◆ INFORMATION SUPPLIED:
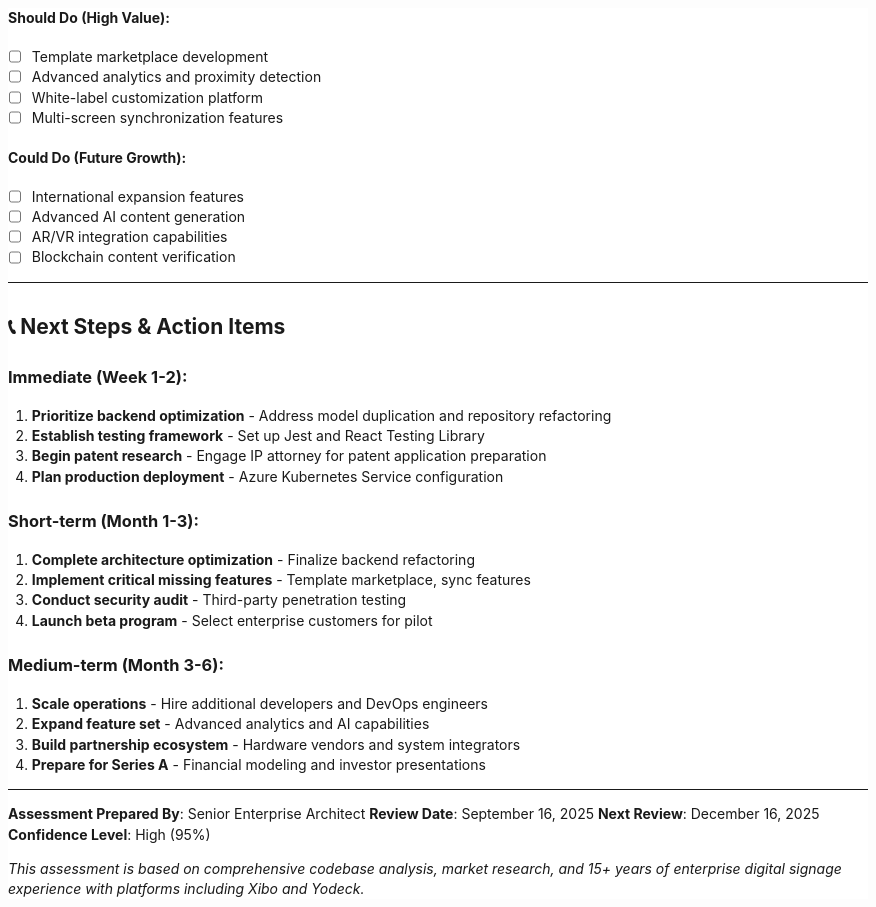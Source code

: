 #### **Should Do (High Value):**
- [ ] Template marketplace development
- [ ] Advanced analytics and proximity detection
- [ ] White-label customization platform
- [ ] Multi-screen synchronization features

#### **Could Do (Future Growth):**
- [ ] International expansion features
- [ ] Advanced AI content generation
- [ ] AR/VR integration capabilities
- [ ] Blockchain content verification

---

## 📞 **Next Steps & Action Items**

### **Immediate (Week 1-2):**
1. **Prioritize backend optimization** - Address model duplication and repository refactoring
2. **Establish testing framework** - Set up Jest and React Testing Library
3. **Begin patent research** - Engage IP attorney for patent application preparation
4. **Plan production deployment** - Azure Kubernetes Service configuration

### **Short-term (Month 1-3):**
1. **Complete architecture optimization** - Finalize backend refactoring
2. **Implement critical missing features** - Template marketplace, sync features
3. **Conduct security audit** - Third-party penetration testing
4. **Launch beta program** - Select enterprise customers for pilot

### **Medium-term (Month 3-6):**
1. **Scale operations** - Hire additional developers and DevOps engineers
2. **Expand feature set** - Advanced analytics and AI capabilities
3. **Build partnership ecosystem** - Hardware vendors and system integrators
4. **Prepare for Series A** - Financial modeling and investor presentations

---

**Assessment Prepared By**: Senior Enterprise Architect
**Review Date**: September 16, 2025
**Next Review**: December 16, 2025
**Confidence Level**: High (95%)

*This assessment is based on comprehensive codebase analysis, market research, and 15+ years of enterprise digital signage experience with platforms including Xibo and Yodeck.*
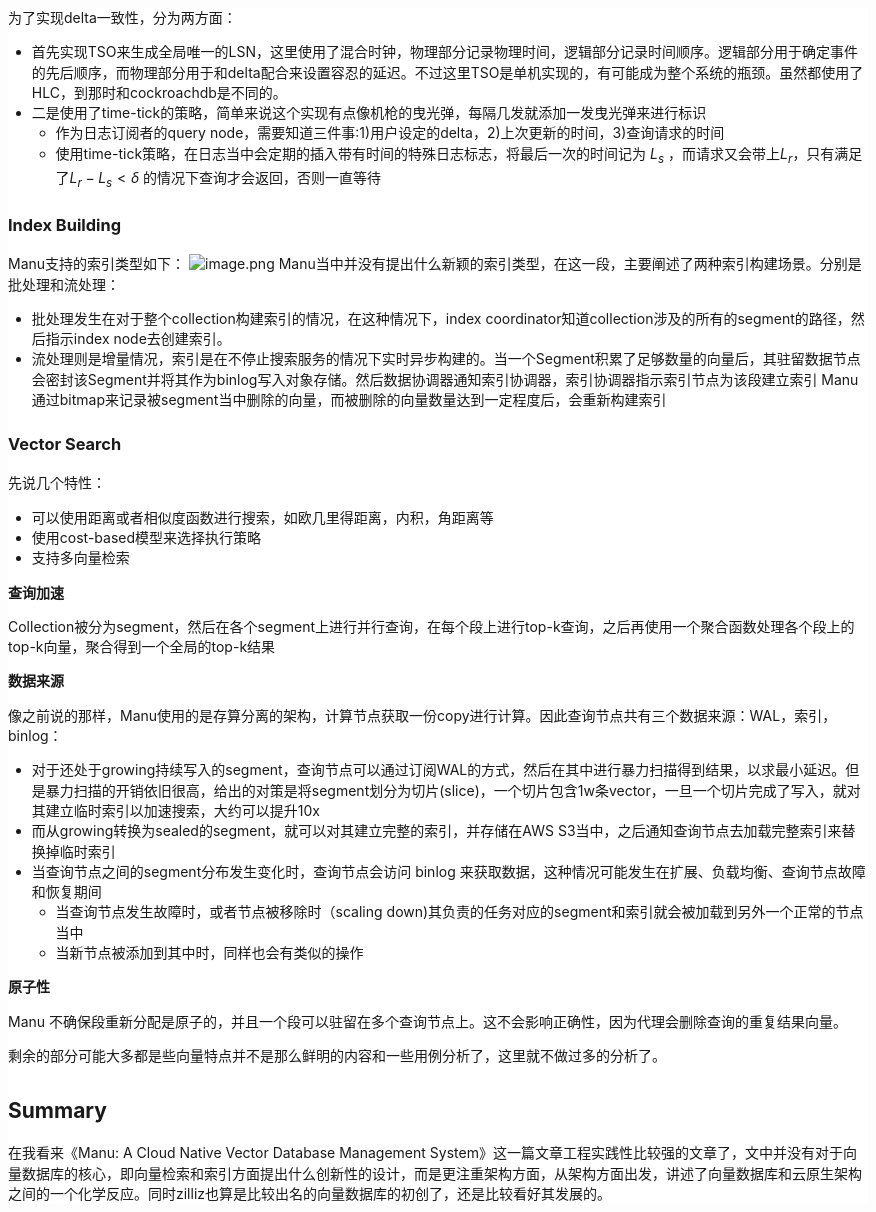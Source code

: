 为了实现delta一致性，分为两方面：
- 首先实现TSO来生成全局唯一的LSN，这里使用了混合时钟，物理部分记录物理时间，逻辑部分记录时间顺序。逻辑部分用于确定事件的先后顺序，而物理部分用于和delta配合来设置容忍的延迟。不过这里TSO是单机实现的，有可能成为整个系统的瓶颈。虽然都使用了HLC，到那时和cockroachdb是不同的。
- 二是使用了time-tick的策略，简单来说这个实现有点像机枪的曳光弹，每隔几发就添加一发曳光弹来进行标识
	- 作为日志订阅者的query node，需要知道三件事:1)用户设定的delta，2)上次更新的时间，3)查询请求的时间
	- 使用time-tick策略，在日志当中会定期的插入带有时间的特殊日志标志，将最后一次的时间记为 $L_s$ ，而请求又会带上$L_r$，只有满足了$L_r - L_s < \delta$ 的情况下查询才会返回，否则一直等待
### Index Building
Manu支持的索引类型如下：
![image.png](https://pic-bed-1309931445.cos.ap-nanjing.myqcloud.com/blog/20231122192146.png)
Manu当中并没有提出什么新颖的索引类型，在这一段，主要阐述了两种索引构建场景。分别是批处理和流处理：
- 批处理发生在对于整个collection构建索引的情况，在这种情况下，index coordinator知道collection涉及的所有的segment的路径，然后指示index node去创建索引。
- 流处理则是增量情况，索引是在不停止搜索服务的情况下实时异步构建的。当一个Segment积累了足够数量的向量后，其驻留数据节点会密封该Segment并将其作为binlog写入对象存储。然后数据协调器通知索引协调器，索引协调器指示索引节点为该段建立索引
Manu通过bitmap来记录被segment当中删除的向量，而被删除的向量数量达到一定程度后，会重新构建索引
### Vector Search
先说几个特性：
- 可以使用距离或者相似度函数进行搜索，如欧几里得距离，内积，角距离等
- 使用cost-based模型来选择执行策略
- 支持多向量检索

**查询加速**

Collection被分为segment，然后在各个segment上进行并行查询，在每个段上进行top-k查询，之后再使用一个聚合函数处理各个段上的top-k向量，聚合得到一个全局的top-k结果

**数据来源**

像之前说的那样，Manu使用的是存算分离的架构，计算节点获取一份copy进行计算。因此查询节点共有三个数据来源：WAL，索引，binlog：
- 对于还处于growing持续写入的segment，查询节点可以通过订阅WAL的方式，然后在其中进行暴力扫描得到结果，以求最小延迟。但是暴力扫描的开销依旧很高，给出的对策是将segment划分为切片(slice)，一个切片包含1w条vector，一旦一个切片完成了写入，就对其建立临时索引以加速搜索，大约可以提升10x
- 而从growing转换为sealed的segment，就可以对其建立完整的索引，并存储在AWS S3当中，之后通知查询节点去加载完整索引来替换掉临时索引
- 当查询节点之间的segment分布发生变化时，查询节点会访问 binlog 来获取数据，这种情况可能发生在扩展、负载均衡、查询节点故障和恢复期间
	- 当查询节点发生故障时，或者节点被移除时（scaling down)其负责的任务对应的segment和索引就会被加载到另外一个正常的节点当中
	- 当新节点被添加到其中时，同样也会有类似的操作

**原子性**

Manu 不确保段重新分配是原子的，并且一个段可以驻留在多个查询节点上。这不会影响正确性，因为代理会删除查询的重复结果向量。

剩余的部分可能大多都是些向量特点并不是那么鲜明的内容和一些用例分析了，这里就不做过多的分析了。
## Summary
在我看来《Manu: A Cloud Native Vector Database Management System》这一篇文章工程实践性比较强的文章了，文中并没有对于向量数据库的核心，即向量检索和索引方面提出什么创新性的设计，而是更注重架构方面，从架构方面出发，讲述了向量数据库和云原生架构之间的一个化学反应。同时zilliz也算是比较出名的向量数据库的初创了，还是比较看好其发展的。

◆ WHAT IS EXPECTED: Your answer should consist of the lines from the line with "#### **Could Do (Future Growth):**" to the line with "2. **Establish testing" above, repeated exactly, both ends included.

◆ RESPONSE BOX:
#### **Could Do (Future Growth):**
- [ ] International expansion features
- [ ] Advanced AI content generation
- [ ] AR/VR integration capabilities
- [ ] Blockchain content verification

---

## 📞 **Next Steps & Action Items**

### **Immediate (Week 1-2):**
1. **Prioritize backend optimization** - Address model duplication and repository refactoring
2. **Establish testing framework** - Set up Jest and React Testing Library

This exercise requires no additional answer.